Here's how you're probably used to iterating over an Array in Ruby:
[1, 2, 3].each do |num|
puts num * 2
end
## => 2
## => 4
## => 6This is great and definitely should be your first solution for this problem, but in some situation you might find it useful to break this process apart. You might want to do part of iteration and continue it later, or have the array in one place and the method that operates on it somewhere else.
Regardless of your reasons, you can also iterate over an Array like so:
iter = [1, 2, 3].each
def double(num)
num * 2
end
puts double(iter.next) # => 2
puts double(iter.next) # => 4
puts double(iter.next) # => 6
puts double(iter.next)
# => StopIteration: iteration reached an endStopIteration is an exception that gets raised when there is nothing else in
the enumerator. This is something that gets hidden away by the block syntax, so
that you don't have to deal with it every time.
Other enumerators
What we did with each is applicable to many other methods on Enumerable,
such as map, find, max_by and sort_by. I feel that this is a feature in
the language that you may never use, but it is good to be aware of.
Real World™ example
In Ruby map is a method that can be used to go over each element of an
Enumerable, perform some operation on it and return a new Array with the
results of performing that operation. It sounds more complicated that it really
is. Here's an example:
result = [1, 2, 3].map do |num|
num * 2
end
p result # => [2, 4, 6]The difference between map and each is that each always returns the object
in its initial state, but map returns a new Array with the modifications we
wanted done to it.
Now, what if we wanted to do something similar to what we've just done but
instead of always multiplying the number by 2, we wanted to multiply it by its
index in the Array?
We know there's a method called each_with_index, we could try to use that with
an auxiliary Array to store the result of each of the steps. On the other
hand, that sound a lot like map, I bet there's a map_with_index we can use!

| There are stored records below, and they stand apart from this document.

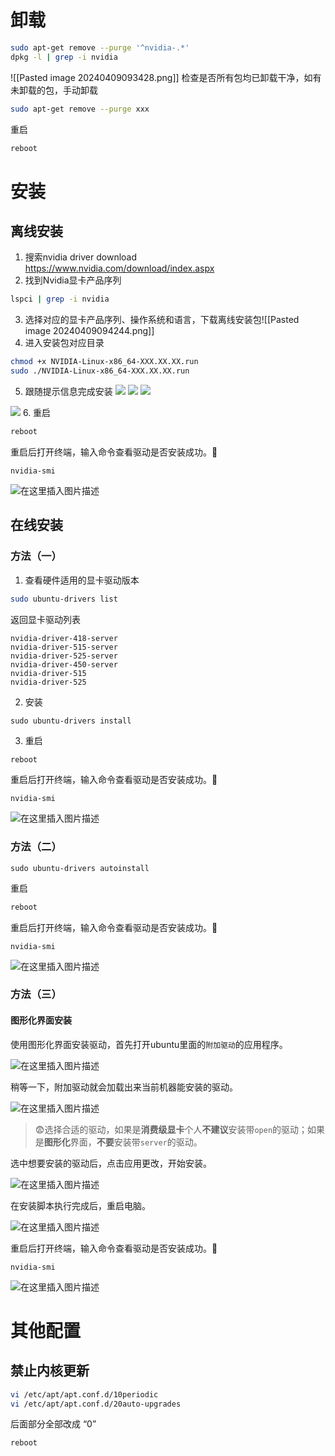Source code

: # 卸载
```bash
sudo apt-get remove --purge '^nvidia-.*'
dpkg -l | grep -i nvidia
```
![[Pasted image 20240409093428.png]]
检查是否所有包均已卸载干净，如有未卸载的包，手动卸载
```bash
sudo apt-get remove --purge xxx
```
重启
```bash
reboot
```

# 安装
## 离线安装
1. 搜索nvidia driver download https://www.nvidia.com/download/index.aspx
2. 找到Nvidia显卡产品序列
```bash
lspci | grep -i nvidia
```
3. 选择对应的显卡产品序列、操作系统和语言，下载离线安装包![[Pasted image 20240409094244.png]]
4. 进入安装包对应目录
```bash
chmod +x NVIDIA-Linux-x86_64-XXX.XX.XX.run  
sudo ./NVIDIA-Linux-x86_64-XXX.XX.XX.run
```
5. 跟随提示信息完成安装
 ![](https://safran-navigation-timing.b-cdn.net/wp-content/uploads/2022/09/1.jpeg)
![](https://safran-navigation-timing.b-cdn.net/wp-content/uploads/2022/09/2.jpeg) ![](https://safran-navigation-timing.b-cdn.net/wp-content/uploads/2022/09/3.jpeg) 

 ![](https://safran-navigation-timing.b-cdn.net/wp-content/uploads/2022/09/5.jpeg)
6. 重启
```bash
reboot
```
重启后打开终端，输入命令查看驱动是否安装成功。🥰

    
    nvidia-smi
    

![在这里插入图片描述](https://img-blog.csdnimg.cn/direct/ee7c30206f9f4fffbce82ad521ac05ec.png#pic_center)
## 在线安装
### 方法（一）
1. 查看硬件适用的显卡驱动版本
```bash
sudo ubuntu-drivers list
```
返回显卡驱动列表
```
nvidia-driver-418-server
nvidia-driver-515-server
nvidia-driver-525-server
nvidia-driver-450-server
nvidia-driver-515
nvidia-driver-525
```
2. 安装
```
sudo ubuntu-drivers install
```
3. 重启
```bash
reboot
```
重启后打开终端，输入命令查看驱动是否安装成功。🥰

    
    nvidia-smi
    

![在这里插入图片描述](https://img-blog.csdnimg.cn/direct/ee7c30206f9f4fffbce82ad521ac05ec.png#pic_center)

### 方法（二）
```
sudo ubuntu-drivers autoinstall
```
重启
```bash
reboot
```
重启后打开终端，输入命令查看驱动是否安装成功。🥰

    
    nvidia-smi
    

![在这里插入图片描述](https://img-blog.csdnimg.cn/direct/ee7c30206f9f4fffbce82ad521ac05ec.png#pic_center)

### 方法（三）
#### 图形化界面安装

使用图形化界面安装驱动，首先打开ubuntu里面的`附加驱动`的应用程序。

![在这里插入图片描述](https://img-blog.csdnimg.cn/direct/39c76e00b4ce452184ee89d3d59cb449.png#pic_center)

稍等一下，附加驱动就会加载出来当前机器能安装的驱动。

![在这里插入图片描述](https://img-blog.csdnimg.cn/direct/1bccc15219744ff09a8454fb14ba2212.png#pic_center)

> 😨选择合适的驱动，如果是**消费级显卡**个人**不建议**安装带`open`的驱动；如果是**图形化**界面，**不要**安装带`server`的驱动。

选中想要安装的驱动后，点击应用更改，开始安装。

![在这里插入图片描述](https://img-blog.csdnimg.cn/direct/41f6500815af410c9c744ddb7ea9a345.png#pic_center)

在安装脚本执行完成后，重启电脑。

![在这里插入图片描述](https://img-blog.csdnimg.cn/direct/3b14e0a450794c60a8bbe55fd000194e.png#pic_center)

重启后打开终端，输入命令查看驱动是否安装成功。🥰

    
    nvidia-smi
    

![在这里插入图片描述](https://img-blog.csdnimg.cn/direct/ee7c30206f9f4fffbce82ad521ac05ec.png#pic_center)


# 其他配置
## 禁止内核更新
```bash
vi /etc/apt/apt.conf.d/10periodic
vi /etc/apt/apt.conf.d/20auto-upgrades
```
后面部分全部改成 “0”
```bash
reboot
```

Well, unfortunately there isn't... What if we create our own "map_with_index"
by composing map and with_index (another Enumerable method)?
result = [1, 2, 3].map.with_index do |num, index|
num * index
end
p result # => [0, 2, 6]Wow, it worked! And it reads pretty well, but how come we can do this? If we
open irb and run this:
> [1, 2, 3].map.class.ancestors
## => [Enumerator, Enumerable, Object, Kernel, BasicObject]We can see that Enumerator is itself Enumerable, which means it has the with_index method, but
more importantly than that, it means we can compose this methods at will. And
that my friends is why there's no way not to love the Enumerable module.